#### Task to carry out
Copy out each line of the material in which the word "that" appears.

#### Data provided

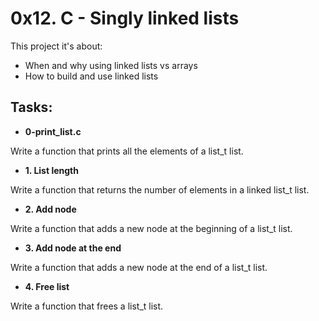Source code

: # 0x12. C - Singly linked lists

This project it's about:

- When and why using linked lists vs arrays
- How to build and use linked lists

## Tasks:

 - **0-print_list.c**

 Write a function that prints all the elements of a list_t list.

 - **1. List length**

 Write a function that returns the number of elements in a linked list_t list.

 - **2. Add node**

 Write a function that adds a new node at the beginning of a list_t list.

 - **3. Add node at the end**

 Write a function that adds a new node at the end of a list_t list.

 - **4. Free list**

 Write a function that frees a list_t list.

#### Response area
 Write a function that prints all the elements of a list_t list.
 Write a function that returns the number of elements in a linked list_t list.
 Write a function that adds a new node at the beginning of a list_t list.
 Write a function that adds a new node at the end of a list_t list.
 Write a function that frees a list_t list.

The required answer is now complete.